### Activity:
Reproduce the entries word for word, and omit any picture you find in them.

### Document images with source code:

☆ ☆ ☆

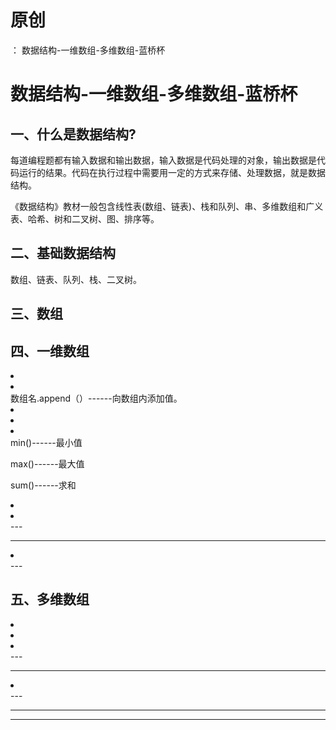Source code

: # 原创
：  数据结构-一维数组-多维数组-蓝桥杯

# 数据结构-一维数组-多维数组-蓝桥杯

## 一、什么是数据结构?

每道编程题都有输入数据和输出数据，输入数据是代码处理的对象，输出数据是代码运行的结果。代码在执行过程中需要用一定的方式来存储、处理数据，就是数据结构。

《数据结构》教材一般包含线性表(数组、链表)、栈和队列、串、多维数组和广义表、哈希、树和二叉树、图、排序等。

## 二、基础数据结构

数组、链表、队列、栈、二叉树。

## 三、数组

## 四、一维数组
<li>
</li><li>
</li>
数组名.append（）------向数组内添加值。
<li>
</li><li>
</li><li>
</li>
min()------最小值

max()------最大值

sum()------求和
<li>
</li><li>
</li>
---


---

<li>
</li>
---


## 五、多维数组
<li>
</li><li>
</li><li>
</li>
---


---

<li>
</li>
---


---


---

☆ ☆ ☆

### Exercise answer:
Source code

: # 原创
：  数据结构-一维数组-多维数组-蓝桥杯

# 数据结构-一维数组-多维数组-蓝桥杯

## 一、什么是数据结构?

每道编程题都有输入数据和输出数据，输入数据是代码处理的对象，输出数据是代码运行的结果。代码在执行过程中需要用一定的方式来存储、处理数据，就是数据结构。

《数据结构》教材一般包含线性表(数组、链表)、栈和队列、串、多维数组和广义表、哈希、树和二叉树、图、排序等。

## 二、基础数据结构

数组、链表、队列、栈、二叉树。

## 三、数组

## 四、一维数组
<li>
</li><li>
</li>
数组名.append（）------向数组内添加值。
<li>
</li><li>
</li><li>
</li>
min()------最小值

max()------最大值

sum()------求和
<li>
</li><li>
</li>
---


---

<li>
</li>
---


## 五、多维数组
<li>
</li><li>
</li><li>
</li>
---


---

<li>
</li>
---


---


---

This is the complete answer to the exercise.